Does Worse Is Better Require Open Source?
--- WeNeedExamples
An Open Source Example
Do The Right Thing Versus Worse Is Better in Line of Business Software for Your Enterprise
- Acme Consumer Goods is in need of a customer relationship management (CRM) solution.
- Do they write their own app, or do they buy something?
- Suppose they buy a product that DoesTheRightThing? from a commercial vendor.
- Likelihood is that this baroque package is still something which they will later regret comitting their company to
- once they are locked into, they will have no choice but to spend a lot of money having high-paid consultants *cough* peopleware *cough* build even more features into their feature-encrusted bloatware Enterprise systems
- probably designed by entire comittees of UML modelers, database administrators, and experts in J2EE and n-tier systems design
Quality?
A Good Fit?
- It would be easier to change your company than change how the CRM works.
The other way
- go with the WorseIsBetter solution, the one that was not over-engineered at the start:
- Employee X downloads an open source web based CRM, and installs it. It is workable enough to get started, but lacks all the bells and whistles. The thing has bugs, which the employee fixes (and contributes back to the open source world). The WorseIsBetter solution only starts out worse; once it is workable, the employee who was maintaining it moves on to something else, and it becomes a stable piece of software. Perhaps some of the employees hate using it, but its place is secure now in the organization.

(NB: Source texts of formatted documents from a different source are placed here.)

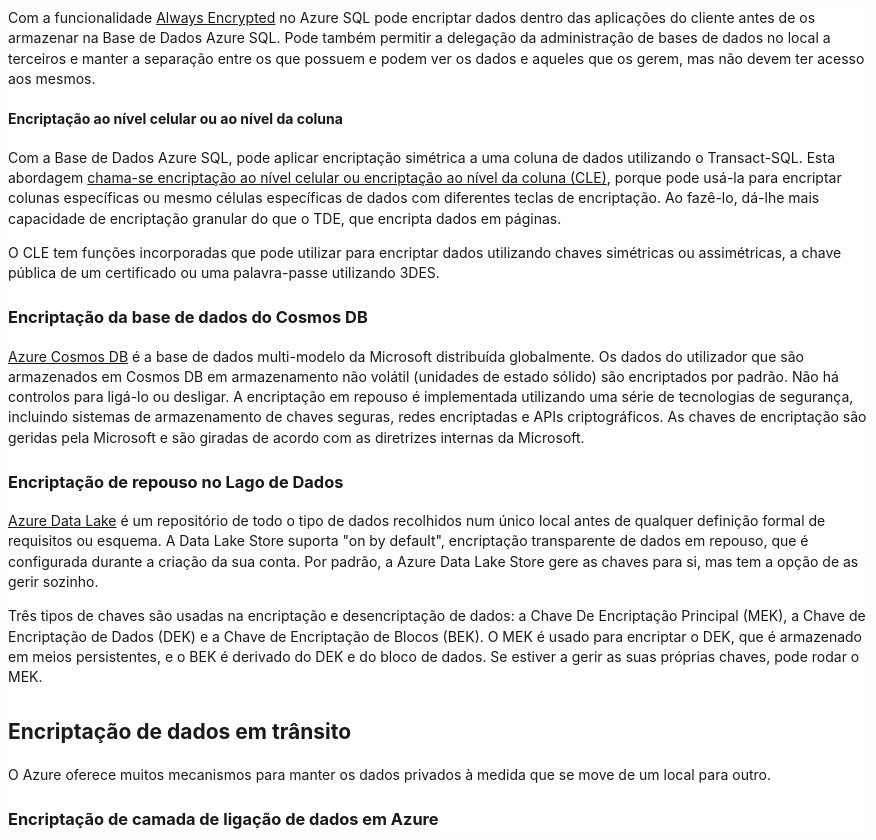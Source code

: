Com a funcionalidade [Always Encrypted](https://docs.microsoft.com/sql/relational-databases/security/encryption/always-encrypted-database-engine) no Azure SQL pode encriptar dados dentro das aplicações do cliente antes de os armazenar na Base de Dados Azure SQL. Pode também permitir a delegação da administração de bases de dados no local a terceiros e manter a separação entre os que possuem e podem ver os dados e aqueles que os gerem, mas não devem ter acesso aos mesmos.

#### <a name="cell-level-or-column-level-encryption"></a>Encriptação ao nível celular ou ao nível da coluna

Com a Base de Dados Azure SQL, pode aplicar encriptação simétrica a uma coluna de dados utilizando o Transact-SQL. Esta abordagem [chama-se encriptação ao nível celular ou encriptação ao nível da coluna (CLE)](/sql/relational-databases/security/encryption/encrypt-a-column-of-data), porque pode usá-la para encriptar colunas específicas ou mesmo células específicas de dados com diferentes teclas de encriptação. Ao fazê-lo, dá-lhe mais capacidade de encriptação granular do que o TDE, que encripta dados em páginas.

O CLE tem funções incorporadas que pode utilizar para encriptar dados utilizando chaves simétricas ou assimétricas, a chave pública de um certificado ou uma palavra-passe utilizando 3DES.

### <a name="cosmos-db-database-encryption"></a>Encriptação da base de dados do Cosmos DB

[Azure Cosmos DB](../../cosmos-db/database-encryption-at-rest.md) é a base de dados multi-modelo da Microsoft distribuída globalmente. Os dados do utilizador que são armazenados em Cosmos DB em armazenamento não volátil (unidades de estado sólido) são encriptados por padrão. Não há controlos para ligá-lo ou desligar. A encriptação em repouso é implementada utilizando uma série de tecnologias de segurança, incluindo sistemas de armazenamento de chaves seguras, redes encriptadas e APIs criptográficos. As chaves de encriptação são geridas pela Microsoft e são giradas de acordo com as diretrizes internas da Microsoft.

### <a name="at-rest-encryption-in-data-lake"></a>Encriptação de repouso no Lago de Dados

[Azure Data Lake](../../data-lake-store/data-lake-store-encryption.md) é um repositório de todo o tipo de dados recolhidos num único local antes de qualquer definição formal de requisitos ou esquema. A Data Lake Store suporta "on by default", encriptação transparente de dados em repouso, que é configurada durante a criação da sua conta. Por padrão, a Azure Data Lake Store gere as chaves para si, mas tem a opção de as gerir sozinho.

Três tipos de chaves são usadas na encriptação e desencriptação de dados: a Chave De Encriptação Principal (MEK), a Chave de Encriptação de Dados (DEK) e a Chave de Encriptação de Blocos (BEK). O MEK é usado para encriptar o DEK, que é armazenado em meios persistentes, e o BEK é derivado do DEK e do bloco de dados. Se estiver a gerir as suas próprias chaves, pode rodar o MEK.

## <a name="encryption-of-data-in-transit"></a>Encriptação de dados em trânsito

O Azure oferece muitos mecanismos para manter os dados privados à medida que se move de um local para outro.

### <a name="data-link-layer-encryption-in-azure"></a>Encriptação de camada de ligação de dados em Azure
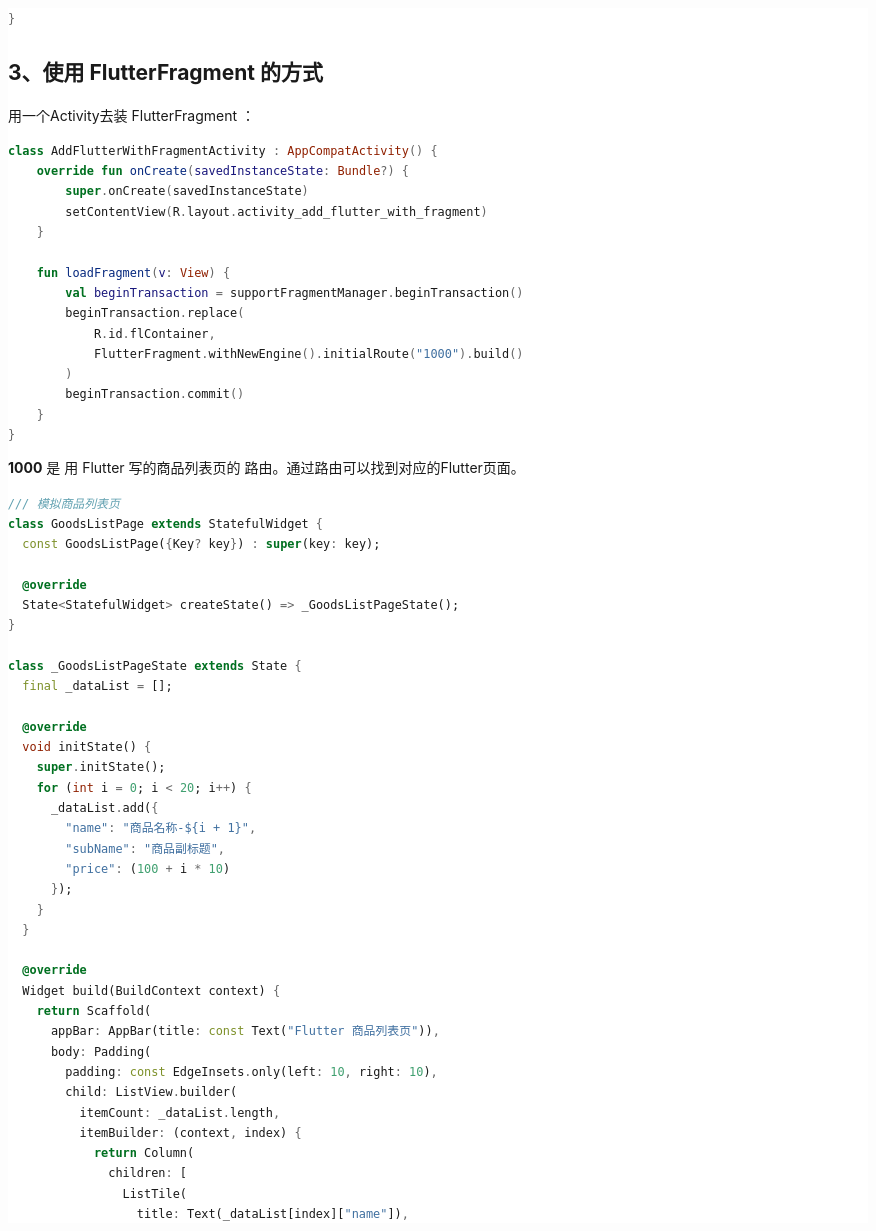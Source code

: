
 ```dart
}
```



## 3、使用 FlutterFragment 的方式

用一个Activity去装 FlutterFragment ：

```kotlin
class AddFlutterWithFragmentActivity : AppCompatActivity() {
    override fun onCreate(savedInstanceState: Bundle?) {
        super.onCreate(savedInstanceState)
        setContentView(R.layout.activity_add_flutter_with_fragment)
    }

    fun loadFragment(v: View) {
        val beginTransaction = supportFragmentManager.beginTransaction()
        beginTransaction.replace(
            R.id.flContainer,
            FlutterFragment.withNewEngine().initialRoute("1000").build()
        )
        beginTransaction.commit()
    }
}
```

**1000** 是 用 Flutter 写的商品列表页的 路由。通过路由可以找到对应的Flutter页面。

```dart
/// 模拟商品列表页
class GoodsListPage extends StatefulWidget {
  const GoodsListPage({Key? key}) : super(key: key);

  @override
  State<StatefulWidget> createState() => _GoodsListPageState();
}

class _GoodsListPageState extends State {
  final _dataList = [];

  @override
  void initState() {
    super.initState();
    for (int i = 0; i < 20; i++) {
      _dataList.add({
        "name": "商品名称-${i + 1}",
        "subName": "商品副标题",
        "price": (100 + i * 10)
      });
    }
  }

  @override
  Widget build(BuildContext context) {
    return Scaffold(
      appBar: AppBar(title: const Text("Flutter 商品列表页")),
      body: Padding(
        padding: const EdgeInsets.only(left: 10, right: 10),
        child: ListView.builder(
          itemCount: _dataList.length,
          itemBuilder: (context, index) {
            return Column(
              children: [
                ListTile(
                  title: Text(_dataList[index]["name"]),
```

The open source twist here is that
WorseIsBetter can only fly in your organization (instead of killing your organization's IT capabilities) if you do
WorseIsBetter with 100% open source free software. Otherwise Worse is always Worse.
-- WPostma (with a little help from the Gnomes)
Despite being something of a free software advocate, I think this doesn't necessarily follow. Obvious example:
- Unix was not open source at the time that RPG wrote the paper.
- All that's necessary is that the software be cheap and hackable, but nobody says you have to be able to feed your changes back.
--
DanBarlow
And 'hackable' means that you have to have the source code, and that seems to be what the original auther meant by OpenSource.
Doesn't even need that. Lisp vs. C (one of the original examples) didn't depend on a hackable C compiler.
Uhh...are we discussing compilers and IDEs, or user-ready products?